If you look at the slides on the "application environment" you can see some examples of what happens in reality. It's not trivial. For many applications, not much actual RAM (real memory) may be required anew: the pages of the VM that are things like application code can be shared between any other instances of the same program (modulo position independent code or partial relocation), and such pages are mapped on top of files in the file-system (memory mapping, or mapped file-system).

Keywords: virtual-memory


Question 66 (2014):

Submission reference: IN3758

If being able to write to other programs' virtual memory is a bad thing (I assume this is the whole reason behind the protection in the first place) why is it so simple to just change the protection?

void write(DWORD wAddress, int *val, int dataLen) 
{
    unsigned long oldProt;
    VirtualProtect((LPVOID) wAddress, dataLen, PAGE_EXECUTE_READWRITE,
&oldProt);
    memcpy((LPVOID)wAddress, val, dataLen);
    VirtualProtect((LPVOID) wAddress, dataLen, oldProt);
}

or sometimes even simply:

void write(HANDLE hProc, DWORD wAddress, int val)
{
    WriteProcessMemory(hProc, (LPVOID) wAddress, Uvalue, sizeof(value),
NULL); 
}

What's the point of protection if you can just turn it off like this? Is it more of protection against accidental writing to memory?

Answer 66:

In the first code snippet, the process is only writing to its own virtual memory. I.e. the "wAddress" is in the process's own virtual memory. This is simply just changing the permissions of an existing page to read-write, copying some data (from elsewhere in the virtual memory at "val") then putting the protection back again. There might be good reasons why an application would want to do this, but it's not common. On the other hand, if a process wants to trash its own virtual machine, then let it wreck havoc!

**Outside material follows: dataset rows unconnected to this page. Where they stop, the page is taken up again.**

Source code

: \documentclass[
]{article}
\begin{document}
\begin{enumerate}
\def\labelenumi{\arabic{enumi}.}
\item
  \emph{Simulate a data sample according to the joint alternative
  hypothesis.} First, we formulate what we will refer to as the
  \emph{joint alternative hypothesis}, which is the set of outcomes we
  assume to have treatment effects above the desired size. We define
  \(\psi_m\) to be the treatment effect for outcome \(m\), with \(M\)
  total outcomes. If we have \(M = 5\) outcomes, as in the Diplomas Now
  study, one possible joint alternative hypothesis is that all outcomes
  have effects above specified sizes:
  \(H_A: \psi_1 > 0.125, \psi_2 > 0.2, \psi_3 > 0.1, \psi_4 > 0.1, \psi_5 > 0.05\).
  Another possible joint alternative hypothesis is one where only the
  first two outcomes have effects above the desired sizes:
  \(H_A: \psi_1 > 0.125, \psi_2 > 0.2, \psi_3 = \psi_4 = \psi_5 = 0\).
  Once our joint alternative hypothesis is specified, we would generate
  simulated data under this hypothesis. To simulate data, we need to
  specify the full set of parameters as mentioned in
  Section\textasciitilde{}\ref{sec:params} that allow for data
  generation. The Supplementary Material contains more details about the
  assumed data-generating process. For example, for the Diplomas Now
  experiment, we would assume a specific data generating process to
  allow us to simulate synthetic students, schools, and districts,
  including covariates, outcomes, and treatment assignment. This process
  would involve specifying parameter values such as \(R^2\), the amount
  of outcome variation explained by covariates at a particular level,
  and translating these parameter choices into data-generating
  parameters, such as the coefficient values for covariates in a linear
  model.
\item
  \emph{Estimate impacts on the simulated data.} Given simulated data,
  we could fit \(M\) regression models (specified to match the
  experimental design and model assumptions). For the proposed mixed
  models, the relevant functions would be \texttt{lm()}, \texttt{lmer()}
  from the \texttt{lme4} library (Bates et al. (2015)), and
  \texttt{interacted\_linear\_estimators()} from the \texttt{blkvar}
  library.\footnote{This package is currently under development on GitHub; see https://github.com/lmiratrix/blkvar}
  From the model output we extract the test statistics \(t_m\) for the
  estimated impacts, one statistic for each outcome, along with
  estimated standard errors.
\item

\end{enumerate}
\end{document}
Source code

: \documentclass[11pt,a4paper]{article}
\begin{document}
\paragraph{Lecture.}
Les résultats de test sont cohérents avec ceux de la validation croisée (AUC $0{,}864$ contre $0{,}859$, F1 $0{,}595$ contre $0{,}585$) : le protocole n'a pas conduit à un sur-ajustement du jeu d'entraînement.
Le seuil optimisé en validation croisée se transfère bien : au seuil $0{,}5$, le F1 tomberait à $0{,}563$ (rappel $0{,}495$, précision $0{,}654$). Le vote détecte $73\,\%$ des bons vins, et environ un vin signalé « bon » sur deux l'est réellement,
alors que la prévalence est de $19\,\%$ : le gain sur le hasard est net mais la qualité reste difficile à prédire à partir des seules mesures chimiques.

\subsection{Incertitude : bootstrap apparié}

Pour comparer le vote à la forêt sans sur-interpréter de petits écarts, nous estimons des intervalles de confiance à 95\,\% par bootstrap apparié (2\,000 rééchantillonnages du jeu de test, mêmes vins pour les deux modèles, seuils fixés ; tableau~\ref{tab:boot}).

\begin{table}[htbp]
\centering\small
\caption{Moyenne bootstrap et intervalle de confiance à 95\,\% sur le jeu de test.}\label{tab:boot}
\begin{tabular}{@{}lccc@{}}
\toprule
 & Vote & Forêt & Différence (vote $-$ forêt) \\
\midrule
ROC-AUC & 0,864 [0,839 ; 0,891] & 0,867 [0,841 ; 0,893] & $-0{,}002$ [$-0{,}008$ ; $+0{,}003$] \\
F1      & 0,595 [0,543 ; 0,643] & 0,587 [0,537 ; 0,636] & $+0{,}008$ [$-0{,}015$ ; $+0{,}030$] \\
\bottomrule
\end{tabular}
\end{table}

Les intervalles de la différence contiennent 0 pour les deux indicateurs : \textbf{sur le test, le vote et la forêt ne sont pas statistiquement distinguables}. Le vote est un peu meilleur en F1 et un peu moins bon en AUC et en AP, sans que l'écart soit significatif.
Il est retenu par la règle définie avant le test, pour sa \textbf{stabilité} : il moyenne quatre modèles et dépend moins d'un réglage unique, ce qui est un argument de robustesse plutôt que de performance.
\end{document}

The second example is something different, and that will potentially write stuff into a process's virtual-memory. Of course, the calling process must have sufficient permission to do that (without digging through API doc grot, one of your processes at a minimum, appropriate permission on the target page and probably some other restrictions). The docs suggest this is mainly used by debuggers, which would make sense (changing a variable's value in some process being debugged).

These are not common things to be doing in either case, however, and the fact you have to go to some lengths to do it would discourage programmers in the first place. There's no good reason why a program would want to make its entire virtual-memory space writable, for instance, unless it was trying to be malicious, or insanely badly programmed. Protection is not just against accidental code-errors (e.g. writing to an undefined pointer that happens to be in the code segment) but also against what people might try and do to a program (e.g. buffer-overflow exploiting it).